Marquez, Democrat, believes in bringing people together in the collaborative spirit to get things done.
It's a quality she will need, if elected, because she would be the only Democrat serving with four Republicans on the board.
Melton, Republican, is a former chairman of the Planning Board. He says growth is the subject on everyone's mind, and he would use his planning experience in developing answers to these issues.
"We need to target growth by finding out where people are and work from there," he says. "We don't need to go out and tear up the countryside where the infrastructure is not in place."
Melton, 64, calls Moore County unique in its make-up of rural communities and small towns, and he believes the residents want to keep this atmosphere.
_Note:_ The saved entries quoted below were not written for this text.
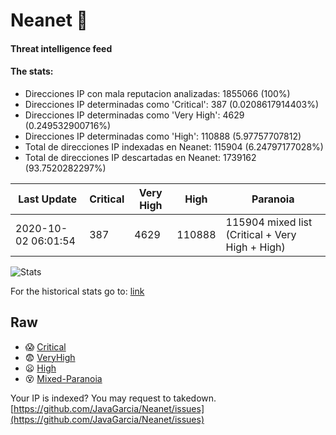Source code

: # Neanet :hocho:
#### Threat intelligence feed
#### The stats:

- Direcciones IP con mala reputacion analizadas: 1855066 (100%)
- Direcciones IP determinadas como 'Critical':  387 (0.0208617914403%)
- Direcciones IP determinadas como 'Very High':  4629 (0.249532900716%)
- Direcciones IP determinadas como 'High':  110888 (5.97757707812)
- Total de direcciones IP indexadas en Neanet:  115904 (6.24797177028%)
- Total de direcciones IP descartadas en Neanet:  1739162 (93.7520282297%)

| Last Update | Critical | Very High | High | Paranoia |
| --- | --- | --- | --- | --- |
| 2020-10-02 06:01:54 | 387 | 4629 | 110888 | 115904 mixed list (Critical + Very High + High)|

![Stats](https://docs.google.com/spreadsheets/d/e/2PACX-1vSnaNMIXVabIpDJjufMlzH7poXnshF3mgd8Is1g9ytUEzVsP5my4Trn8f-xkoLLQ38xpL3HtmUexLo6/pubchart?oid=501124687&format=image)

For the historical stats go to: [link](/stats.csv)
## Raw
- :scream: [Critical](https://raw.githubusercontent.com/JavaGarcia/Neanet/master/blacklists/neanet_critical.txt)
- :fearful: [VeryHigh](https://raw.githubusercontent.com/JavaGarcia/Neanet/master/blacklists/neanet_veryHigh.txtt)
- :frowning: [High](https://raw.githubusercontent.com/JavaGarcia/Neanet/master/blacklists/neanet_high.txt)
- :dizzy_face: [Mixed-Paranoia](https://raw.githubusercontent.com/JavaGarcia/Neanet/master/blacklists/neanet_all.txt)


Your IP is indexed? You may request to takedown. [https://github.com/JavaGarcia/Neanet/issues](https://github.com/JavaGarcia/Neanet/issues)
An Aberdeen resident, Marquez says the county commissioners and the Board of Education should work closely to develop a workable plan to meet the schools' building needs in the next 10 years. She says she is willing to look at a variety of financing methods: a bond issue, a certificate of participation, a land-transfer or impact fee.
Marquez says she is also interested in examining a new idea, that of contracting with private enterprise to build school facilities on a private lease/purchase plan.
"We're on the right track by phasing it in," she says of the school board's proposal to develop a 10-year plan for construction, which lists almost $144 million in building needs.
Opposes Special Taxes
As for school growth, Melton says the commissioners must work closely with the Board of Education and follow those recommendations. He favors the master plan concept of planning for school building needs. He further sees the use of 80 to 90 mobile classrooms as costly and ineffective.
Melton says he does not support land-transfer fees or similar special taxes. He says these fees would have an impact on many low or moderate income families who are among the people least able to pay more to buy homes. Besides, he doesn't think such a tax would generate as much revenue as expected and fears that it would have a negative impact on newcomers and also on the construction business.
"Everybody lives in this county," he says. "Everybody ought to pay taxes."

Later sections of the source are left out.